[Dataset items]
=== Section Start ===

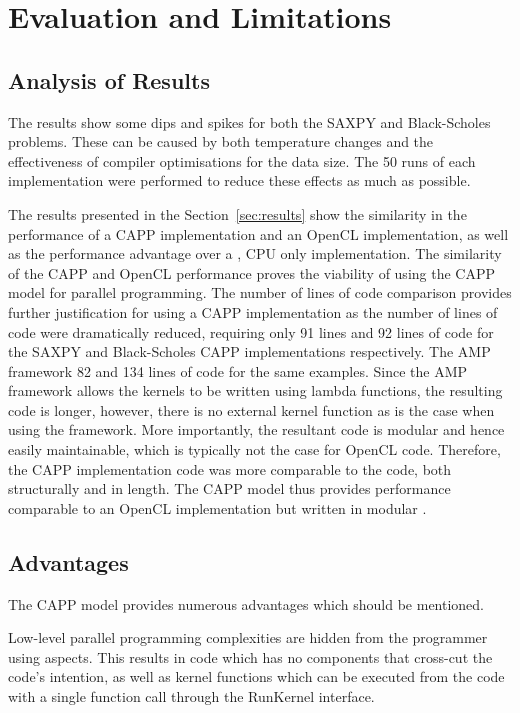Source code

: \documentclass{sig-alternate-05-2015}
\begin{document}
\section{Evaluation and Limitations}\label{sec:evaluation}

\subsection{Analysis of Results}

The results show some dips and spikes for both the SAXPY and Black-Scholes
problems. These can be caused by both temperature changes and the effectiveness
of compiler optimisations for the data size. The 50 runs of each implementation
were performed to reduce these effects as much as possible.

The results presented in the Section~\ref{sec:results} show the similarity in
the performance of a CAPP implementation and an OpenCL implementation, as
well as the performance advantage over a \CPP, CPU only implementation. The
similarity of the CAPP and OpenCL performance proves the viability of
using the CAPP model for parallel programming. The number of lines of 
code comparison provides further justification for using a CAPP
implementation as the number of lines of \CPP code were dramatically
reduced, requiring only 91 lines and 92 lines of \CPP code for the SAXPY and
Black-Scholes CAPP implementations respectively. The \CPP AMP framework 82 and 134 lines of \CPP code for the
same examples. Since the \CPP AMP framework allows the kernels to be written using \CPP
lambda functions, the resulting \CPP code is longer, however, there is no external kernel function as is the
case when using the \CAPP framework.
More importantly, the resultant \CPP code is modular and hence easily maintainable, 
which is typically not the case for OpenCL code. Therefore,
the CAPP implementation code was more comparable to the \CPP code,
both structurally and in length. The CAPP model thus provides
performance comparable to an OpenCL implementation but written in modular \CPP.

\subsection{Advantages}

The CAPP model provides numerous advantages which should be mentioned.

Low-level parallel programming complexities are hidden from the programmer using aspects. 
This results in \CPP code which has no components that cross-cut the code's intention, as 
well as kernel functions which can be executed from the \CPP code with a single
function call through the RunKernel interface. 
\end{document}
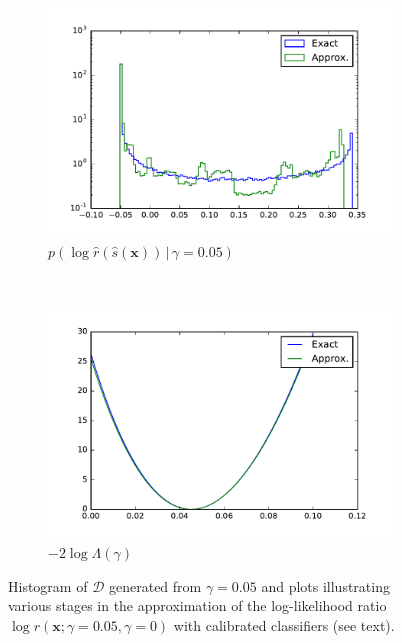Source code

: \documentclass[12pt]{article}
\numberwithin{equation}{section}
\theoremstyle{plain}
\begin{document}
\begin{figure}
    \begin{subfigure}[b]{0.4\textwidth}
        \includegraphics[clip, trim=0.5cm 0.5cm 0.5cm 0.5cm,width=\textwidth]{figures/fig1e.pdf}
        \caption{$p( \log \hat r(\hat{s}(\mathbf{x})) \, | \,\gamma = 0.05)$ }
        \label{fig:decomposed_ratio}
    \end{subfigure}
    ~
    \begin{subfigure}[b]{0.4\textwidth}
        \includegraphics[clip, trim=0.5cm 0.5cm 0.5cm 0.5cm,width=\textwidth]{figures/fig1f.pdf}
        \caption{$-2\log \Lambda(\gamma)$ }
        \label{fig:likelihood}
    \end{subfigure}

    \caption{Histogram of $\mathcal{D}$ generated from $\gamma=0.05$ and plots illustrating various stages in 
    the approximation of the log-likelihood ratio  $\log r(\mathbf{x};\gamma=0.05,\gamma=0)$
             with calibrated classifiers (see text). }
\end{figure}
\end{document}
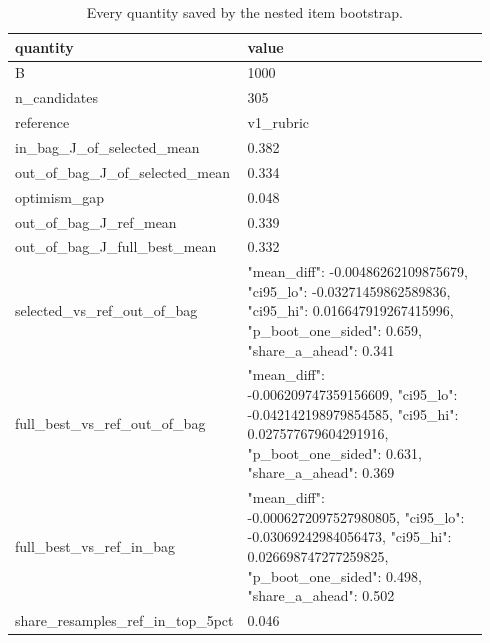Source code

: \scriptsize
\setlength{\tabcolsep}{3pt}
\begin{longtable}{p{0.122\linewidth}p{0.820\linewidth}}
\caption{Every quantity saved by the nested item bootstrap.}\label{tab:nested_selection}\\
\toprule
quantity & value \\
\midrule
B & 1000 \\
n\_\allowbreak{}candidates & 305 \\
reference & v1\_\allowbreak{}rubric \\
in\_\allowbreak{}bag\_\allowbreak{}J\_\allowbreak{}of\_\allowbreak{}selected\_\allowbreak{}mean & 0.382 \\
out\_\allowbreak{}of\_\allowbreak{}bag\_\allowbreak{}J\_\allowbreak{}of\_\allowbreak{}selected\_\allowbreak{}mean & 0.334 \\
optimism\_\allowbreak{}gap & 0.048 \\
out\_\allowbreak{}of\_\allowbreak{}bag\_\allowbreak{}J\_\allowbreak{}ref\_\allowbreak{}mean & 0.339 \\
out\_\allowbreak{}of\_\allowbreak{}bag\_\allowbreak{}J\_\allowbreak{}full\_\allowbreak{}best\_\allowbreak{}mean & 0.332 \\
selected\_\allowbreak{}vs\_\allowbreak{}ref\_\allowbreak{}out\_\allowbreak{}of\_\allowbreak{}bag & {"mean\_\allowbreak{}diff": -0.00486262109875679, "ci95\_\allowbreak{}lo": -0.03271459862589836, "ci95\_\allowbreak{}hi": 0.016647919267415996, "p\_\allowbreak{}boot\_\allowbreak{}one\_\allowbreak{}sided": 0.659, "share\_\allowbreak{}a\_\allowbreak{}ahead": 0.341} \\
full\_\allowbreak{}best\_\allowbreak{}vs\_\allowbreak{}ref\_\allowbreak{}out\_\allowbreak{}of\_\allowbreak{}bag & {"mean\_\allowbreak{}diff": -0.006209747359156609, "ci95\_\allowbreak{}lo": -0.042142198979854585, "ci95\_\allowbreak{}hi": 0.027577679604291916, "p\_\allowbreak{}boot\_\allowbreak{}one\_\allowbreak{}sided": 0.631, "share\_\allowbreak{}a\_\allowbreak{}ahead": 0.369} \\
full\_\allowbreak{}best\_\allowbreak{}vs\_\allowbreak{}ref\_\allowbreak{}in\_\allowbreak{}bag & {"mean\_\allowbreak{}diff": -0.0006272097527980805, "ci95\_\allowbreak{}lo": -0.03069242984056473, "ci95\_\allowbreak{}hi": 0.026698747277259825, "p\_\allowbreak{}boot\_\allowbreak{}one\_\allowbreak{}sided": 0.498, "share\_\allowbreak{}a\_\allowbreak{}ahead": 0.502} \\
share\_\allowbreak{}resamples\_\allowbreak{}ref\_\allowbreak{}in\_\allowbreak{}top\_\allowbreak{}5pct & 0.046 \\

\end{longtable}
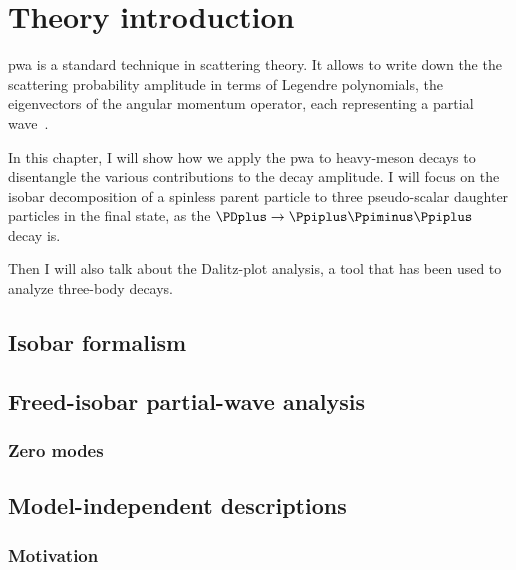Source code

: \chapter{Theory introduction}
\label{chap:theory}

    \Ac{pwa} is a standard technique in scattering theory.
    It allows to write down the the scattering probability amplitude in terms of Legendre polynomials, the eigenvectors of the angular momentum operator, each representing a partial wave~\cite[\S~11.2]{griffiths_intro_qm}.


    In this chapter, I will show how we apply the \ac{pwa} to heavy-meson decays to disentangle the various contributions to the decay amplitude.
    I will focus on the isobar decomposition of a spinless parent particle to three pseudo-scalar daughter particles in the final state, as the $\PDplus\to\Ppiplus\Ppiminus\Ppiplus$ decay is.


    Then I will also talk about the Dalitz-plot analysis, a tool that has been used to analyze three-body decays.

    
    


    \section{Isobar formalism}
    

    \section{Freed-isobar partial-wave analysis}
    

        \subsection{Zero modes}
        

    \section{Model-independent descriptions}

    \subsection{Motivation}

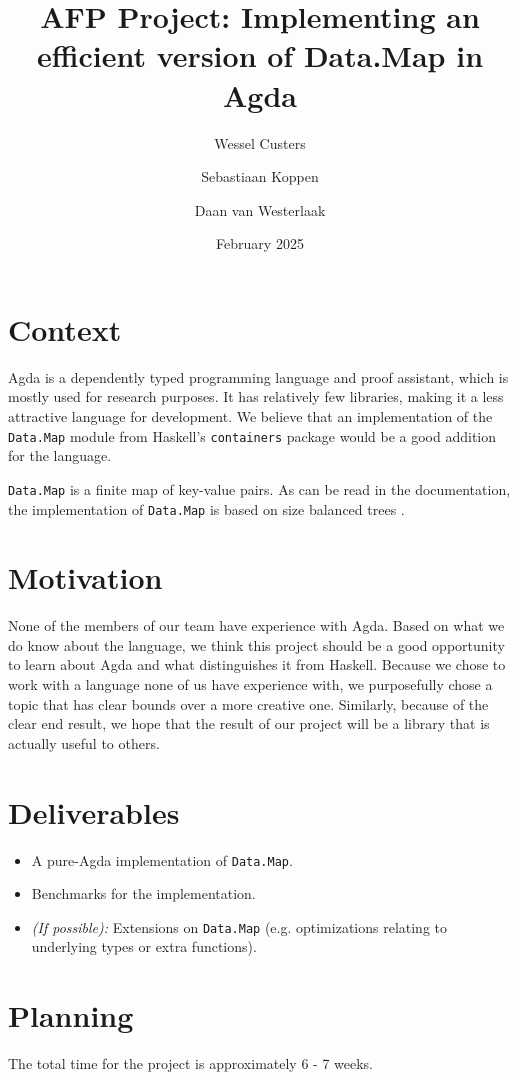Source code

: \documentclass[a4paper,UKenglish,cleveref, autoref, thm-restate]{template/lipics-v2021}
\title{AFP Project: Implementing an efficient version of Data.Map in Agda}
\author{Wessel Custers}{Utrecht University, Netherlands}{}{}{}
\author{Sebastiaan Koppen}{Utrecht University, Netherlands}{}{}{}
\author{Daan van Westerlaak}{Utrecht University, Netherlands}{}{}{}
\date{February 2025}
\begin{document}
\maketitle

\section{Context}
Agda is a dependently typed programming language and proof assistant, which is mostly used for research purposes.
It has relatively few libraries, making it a less attractive language for development.
We believe that an implementation of the \texttt{Data.Map} module from Haskell's \texttt{containers} package would be a good addition for the language.

\texttt{Data.Map} is a finite map of key-value pairs. As can be read in the documentation, the implementation of \texttt{Data.Map} is based on size balanced trees \cite{adams1993functional, nievergelt1972binary}.

\section{Motivation}
None of the members of our team have experience with Agda. 
Based on what we do know about the language, we think this project should be a good opportunity to learn about Agda and what distinguishes it from Haskell.
Because we chose to work with a language none of us have experience with, we purposefully chose a topic that has clear bounds over a more creative one.
Similarly, because of the clear end result, we hope that the result of our project will be a library that is actually useful to others.

\section{Deliverables}
\begin{itemize}
    \item A pure-Agda implementation of \texttt{Data.Map}.
    \item Benchmarks for the implementation.
    \item \textit{(If possible):} Extensions on \texttt{Data.Map} (e.g. optimizations relating to underlying types or extra functions).
\end{itemize}

\section{Planning}
The total time for the project is approximately 6 - 7 weeks.
\end{document}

=== Section End ===

• _What to do_: Of all the lines in the data above, show only those that hold the word "clear".

• _Exercise output_:
Because we chose to work with a language none of us have experience with, we purposefully chose a topic that has clear bounds over a more creative one.
Similarly, because of the clear end result, we hope that the result of our project will be a library that is actually useful to others.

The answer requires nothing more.